=== Section Start ===

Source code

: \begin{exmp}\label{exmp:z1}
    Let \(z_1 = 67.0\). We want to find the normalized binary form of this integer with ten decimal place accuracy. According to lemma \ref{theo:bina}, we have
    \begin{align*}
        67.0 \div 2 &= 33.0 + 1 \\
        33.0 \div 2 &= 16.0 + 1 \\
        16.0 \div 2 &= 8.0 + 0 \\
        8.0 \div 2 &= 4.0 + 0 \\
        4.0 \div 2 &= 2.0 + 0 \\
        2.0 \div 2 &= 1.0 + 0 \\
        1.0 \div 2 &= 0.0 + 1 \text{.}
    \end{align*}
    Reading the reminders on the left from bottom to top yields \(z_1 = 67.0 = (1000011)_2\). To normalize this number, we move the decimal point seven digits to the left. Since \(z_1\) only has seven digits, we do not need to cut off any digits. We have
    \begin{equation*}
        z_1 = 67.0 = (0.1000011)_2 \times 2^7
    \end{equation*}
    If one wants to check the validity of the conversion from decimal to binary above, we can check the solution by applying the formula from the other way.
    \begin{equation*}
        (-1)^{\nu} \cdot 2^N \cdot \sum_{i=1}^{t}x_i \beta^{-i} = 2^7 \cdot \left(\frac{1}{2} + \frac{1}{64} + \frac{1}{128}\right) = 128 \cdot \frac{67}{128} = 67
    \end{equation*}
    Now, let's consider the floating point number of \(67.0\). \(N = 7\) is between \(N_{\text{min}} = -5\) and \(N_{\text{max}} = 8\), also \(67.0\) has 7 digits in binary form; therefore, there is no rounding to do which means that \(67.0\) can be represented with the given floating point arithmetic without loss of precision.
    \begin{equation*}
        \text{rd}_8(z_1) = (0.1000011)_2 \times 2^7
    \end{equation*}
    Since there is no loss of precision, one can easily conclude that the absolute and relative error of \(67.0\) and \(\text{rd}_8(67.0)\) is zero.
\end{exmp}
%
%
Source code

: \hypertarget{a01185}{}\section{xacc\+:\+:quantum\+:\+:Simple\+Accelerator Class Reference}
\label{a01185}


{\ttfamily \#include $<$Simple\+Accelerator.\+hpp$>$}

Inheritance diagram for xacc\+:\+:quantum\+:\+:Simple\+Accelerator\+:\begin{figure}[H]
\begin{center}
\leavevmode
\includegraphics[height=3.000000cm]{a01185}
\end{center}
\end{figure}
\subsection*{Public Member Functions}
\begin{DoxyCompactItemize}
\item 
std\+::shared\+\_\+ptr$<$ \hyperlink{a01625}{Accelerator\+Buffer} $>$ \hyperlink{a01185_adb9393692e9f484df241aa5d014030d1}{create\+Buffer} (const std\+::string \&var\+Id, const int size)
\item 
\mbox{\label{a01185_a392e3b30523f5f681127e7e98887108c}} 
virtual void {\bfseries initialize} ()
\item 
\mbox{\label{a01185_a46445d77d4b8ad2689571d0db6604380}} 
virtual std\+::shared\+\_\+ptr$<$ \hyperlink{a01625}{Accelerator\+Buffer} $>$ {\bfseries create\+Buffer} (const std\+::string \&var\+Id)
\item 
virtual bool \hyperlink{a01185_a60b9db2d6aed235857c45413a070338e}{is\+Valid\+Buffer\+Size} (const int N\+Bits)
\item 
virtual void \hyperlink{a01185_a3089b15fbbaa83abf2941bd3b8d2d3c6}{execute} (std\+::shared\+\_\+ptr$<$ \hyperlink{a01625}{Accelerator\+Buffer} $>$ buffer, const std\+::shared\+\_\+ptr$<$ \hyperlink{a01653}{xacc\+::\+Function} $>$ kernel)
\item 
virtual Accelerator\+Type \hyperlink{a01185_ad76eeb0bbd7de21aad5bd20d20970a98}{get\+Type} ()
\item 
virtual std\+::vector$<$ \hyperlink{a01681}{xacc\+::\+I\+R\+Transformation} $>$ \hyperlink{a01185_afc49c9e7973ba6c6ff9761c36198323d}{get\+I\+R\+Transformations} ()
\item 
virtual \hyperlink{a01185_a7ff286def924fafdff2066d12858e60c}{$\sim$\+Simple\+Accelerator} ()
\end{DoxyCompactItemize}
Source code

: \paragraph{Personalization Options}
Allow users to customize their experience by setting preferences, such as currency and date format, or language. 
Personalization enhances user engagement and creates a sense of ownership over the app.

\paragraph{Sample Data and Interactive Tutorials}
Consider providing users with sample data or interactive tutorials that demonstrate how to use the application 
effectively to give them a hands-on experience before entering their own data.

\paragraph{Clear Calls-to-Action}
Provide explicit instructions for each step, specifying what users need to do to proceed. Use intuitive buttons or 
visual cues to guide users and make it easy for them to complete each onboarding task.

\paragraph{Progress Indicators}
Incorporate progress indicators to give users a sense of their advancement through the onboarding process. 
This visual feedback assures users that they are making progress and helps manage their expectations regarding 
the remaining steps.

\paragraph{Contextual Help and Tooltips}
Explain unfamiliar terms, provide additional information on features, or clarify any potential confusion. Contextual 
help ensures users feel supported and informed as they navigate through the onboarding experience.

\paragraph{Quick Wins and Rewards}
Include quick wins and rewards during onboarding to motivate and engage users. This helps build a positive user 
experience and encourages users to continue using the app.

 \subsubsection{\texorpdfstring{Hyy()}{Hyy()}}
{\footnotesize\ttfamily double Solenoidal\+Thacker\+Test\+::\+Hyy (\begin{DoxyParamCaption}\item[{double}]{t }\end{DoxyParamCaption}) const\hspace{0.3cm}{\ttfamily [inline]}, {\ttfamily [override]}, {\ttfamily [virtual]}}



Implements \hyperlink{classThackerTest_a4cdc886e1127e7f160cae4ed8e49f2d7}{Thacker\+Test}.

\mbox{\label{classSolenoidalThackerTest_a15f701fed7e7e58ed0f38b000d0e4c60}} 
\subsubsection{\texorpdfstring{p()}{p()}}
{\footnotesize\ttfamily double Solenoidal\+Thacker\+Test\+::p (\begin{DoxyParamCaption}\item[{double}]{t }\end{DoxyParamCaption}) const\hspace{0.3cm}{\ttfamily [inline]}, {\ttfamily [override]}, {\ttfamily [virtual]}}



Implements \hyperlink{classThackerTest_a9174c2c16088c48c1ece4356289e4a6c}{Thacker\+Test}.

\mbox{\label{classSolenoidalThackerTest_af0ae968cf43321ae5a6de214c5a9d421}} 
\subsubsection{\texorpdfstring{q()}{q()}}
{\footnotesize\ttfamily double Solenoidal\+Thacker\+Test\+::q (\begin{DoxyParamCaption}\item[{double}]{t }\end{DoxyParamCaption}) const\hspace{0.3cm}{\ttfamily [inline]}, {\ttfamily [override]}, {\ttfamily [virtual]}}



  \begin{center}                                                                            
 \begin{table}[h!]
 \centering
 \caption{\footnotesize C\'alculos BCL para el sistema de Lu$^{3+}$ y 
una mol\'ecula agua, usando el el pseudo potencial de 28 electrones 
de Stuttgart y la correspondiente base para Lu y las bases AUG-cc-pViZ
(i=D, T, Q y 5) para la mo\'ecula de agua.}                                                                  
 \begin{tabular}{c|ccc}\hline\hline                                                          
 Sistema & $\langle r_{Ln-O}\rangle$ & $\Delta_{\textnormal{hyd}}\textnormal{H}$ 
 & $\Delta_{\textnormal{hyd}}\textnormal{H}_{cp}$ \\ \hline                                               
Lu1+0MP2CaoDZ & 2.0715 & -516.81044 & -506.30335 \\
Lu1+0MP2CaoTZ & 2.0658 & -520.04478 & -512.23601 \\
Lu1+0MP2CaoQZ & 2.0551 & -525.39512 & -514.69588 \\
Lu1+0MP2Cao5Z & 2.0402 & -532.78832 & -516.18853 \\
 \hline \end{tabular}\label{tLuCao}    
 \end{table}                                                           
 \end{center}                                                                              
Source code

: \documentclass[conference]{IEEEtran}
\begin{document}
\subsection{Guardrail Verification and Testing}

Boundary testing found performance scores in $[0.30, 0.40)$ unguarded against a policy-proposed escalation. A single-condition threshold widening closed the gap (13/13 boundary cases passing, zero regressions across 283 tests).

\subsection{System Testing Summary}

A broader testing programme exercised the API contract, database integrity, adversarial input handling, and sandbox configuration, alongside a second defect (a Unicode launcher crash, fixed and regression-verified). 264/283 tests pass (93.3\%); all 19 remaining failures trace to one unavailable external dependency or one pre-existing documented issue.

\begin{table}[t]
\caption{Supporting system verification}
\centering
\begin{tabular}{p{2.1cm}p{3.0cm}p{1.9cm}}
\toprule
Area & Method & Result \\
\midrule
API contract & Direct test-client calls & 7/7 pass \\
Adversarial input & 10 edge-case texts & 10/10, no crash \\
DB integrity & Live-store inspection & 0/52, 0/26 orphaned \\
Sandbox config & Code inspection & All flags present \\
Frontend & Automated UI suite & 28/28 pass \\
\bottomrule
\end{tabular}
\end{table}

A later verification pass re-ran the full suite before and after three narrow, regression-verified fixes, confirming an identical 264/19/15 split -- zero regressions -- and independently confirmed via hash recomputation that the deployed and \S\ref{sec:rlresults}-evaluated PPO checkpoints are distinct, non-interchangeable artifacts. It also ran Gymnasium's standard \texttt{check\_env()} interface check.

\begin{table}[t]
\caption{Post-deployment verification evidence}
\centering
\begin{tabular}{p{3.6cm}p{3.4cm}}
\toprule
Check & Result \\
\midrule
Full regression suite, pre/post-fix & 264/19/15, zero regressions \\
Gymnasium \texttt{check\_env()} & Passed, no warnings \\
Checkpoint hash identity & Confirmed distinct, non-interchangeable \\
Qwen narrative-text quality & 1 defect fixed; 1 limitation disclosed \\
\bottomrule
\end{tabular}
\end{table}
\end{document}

=== Section End ===

Instructions for the task >>
Work out how many lines of the data above contain the string "have" and give the number alone.

Exercise response >>
2